Sürekli birbirleri hakkında yazan ve bunu alaycılıkla, hakaretle, kabalıkla yapan köşe yazarlarına bir önerim var: Bir an durun ve düşünün. Bunları gidip yüzüne karşı söyleyebilir miyim? Söyleyemezseniz, yazmayın! Karşınızdakinin gözünün içine bakarak söyleyemeyeceğiniz ifadeleri kullanmayın! Yakışanı ve yakışıklısı budur. Yazı yazan insanı doğru çizgide tutacak olan ölçüt de budur.
***
Aşağıdan gelip geçenlerin kafasına taş atıp duran sümüklü haylazın balkonu ile bir gazete köşesi arasında fark olmalı, değil mi? Yoksa yanılıyor muyum?
***
Zamanında gazete yayın yönetmenliği de yapan biri hakkımda yazdığı utanılacak aşağılıktaki yazıya "medyanın ajdarı" başlığı koymuştu. Karşılaştığımız her seferinde hakkımda ettiği bu sözü üstlenecek en küçük bir ima ve davranışta bulunmadı. Ortalıktan sıvışmayı tercih etti. Eğer böyle olacaktıysa, o lafları niye edersin be adam? Köşelerimiz kişiliğimizden bu kadar kopuksa ve okuru kalkan gibi kullanıyorsak... Ne anlamı var hayatlarımız üzerine böylesine iddialı biçimde yazıp çizdiklerimizin?
***
Hürriyet Kelebek'te bir arkadaş da geçenlerde benim bir tür "Küçük Emrah" olduğumu yazdı. Alaycı bir dille ve aşağılamak isteyerek!.. Etkilenmedim. Sadece merak ediyor ve bu arkadaşı kahveye bekliyorum:
Gözümün içine bakarak "Haşmet Abi ya, şu NTV meselesinde vallahi Küçük Emrah gibi oldun" derse, alnından öperim. Bu başka şeydir çünkü... Köşesinde böyle diyerek aklı sıra benimle alay etmeye kalkışması ve bu yolla okurunu eğlendirdiğini sanması ise bambaşka bir şeydir.
***
Neden yaz öğleden sonralarını, ikindileri seviyor ve kutsal sayıyorum? Belki şöyle anlatabilirim. Her şey ağırlaşıyor sanki ikindi vakti. Yeryüzü sanki daha yavaş dönüyor, sanki gündelik ihtiyaçlar ve koşuşturmacalar silinip gidiyor. Geriye bir nefes sesi kalıyor. O zaman işte... galiba sadece o zamanlar... dönüp bize bahşedilen hayatın geniş göğsüne bakıyorum! Tatlı tatlı inip kalkıyor. Başımı oraya yaslıyorum. Huzurluyum.
***
Gitmek, varmak değil. Varmak, ah! Ulaşmak değil! Bu yaşımda daha iyi anlıyorum. Ve artık isyansız kabulleniyorum bunu. Hatırlıyorum da, Sezai Karakoç bir şiirinde "

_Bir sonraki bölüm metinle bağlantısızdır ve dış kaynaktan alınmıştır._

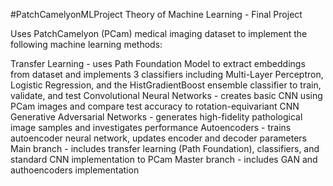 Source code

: #PatchCamelyonMLProject
Theory of Machine Learning - Final Project

Uses PatchCamelyon (PCam) medical imaging dataset to implement the following machine learning methods:

Transfer Learning - uses Path Foundation Model to extract embeddings from dataset and implements 3 classifiers including Multi-Layer Perceptron, Logistic Regression, and the HistGradientBoost ensemble classifier to train, validate, and test
Convolutional Neural Networks - creates basic CNN using PCam images and compare test accuracy to rotation-equivariant CNN
Generative Adversarial Networks - generates high-fidelity pathological image samples and investigates performance
Autoencoders - trains autoencoder neural network, updates encoder and decoder parameters
Main branch - includes transfer learning (Path Foundation), classifiers, and standard CNN implementation to PCam Master branch - includes GAN and authoencoders implementation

herkesin yüreğinden geçen bir coğrafya"dan söz ediyordu. Gidip gidip varacağımız ama asla ulaşamayacağımız bir coğrafyadan... Öyle bir şey, benimki de!
***
Sevmekte güçlü olan nefret etmekte de güçlü oluyor. Hızla seven hızla nefret ediyor. Daha çok seven daha çok nefret ediyor... Ah, aşk! Senin karşıtın elbette nefret değil! Sen bir tek kayıtsızlık vebasından ölüyorsun!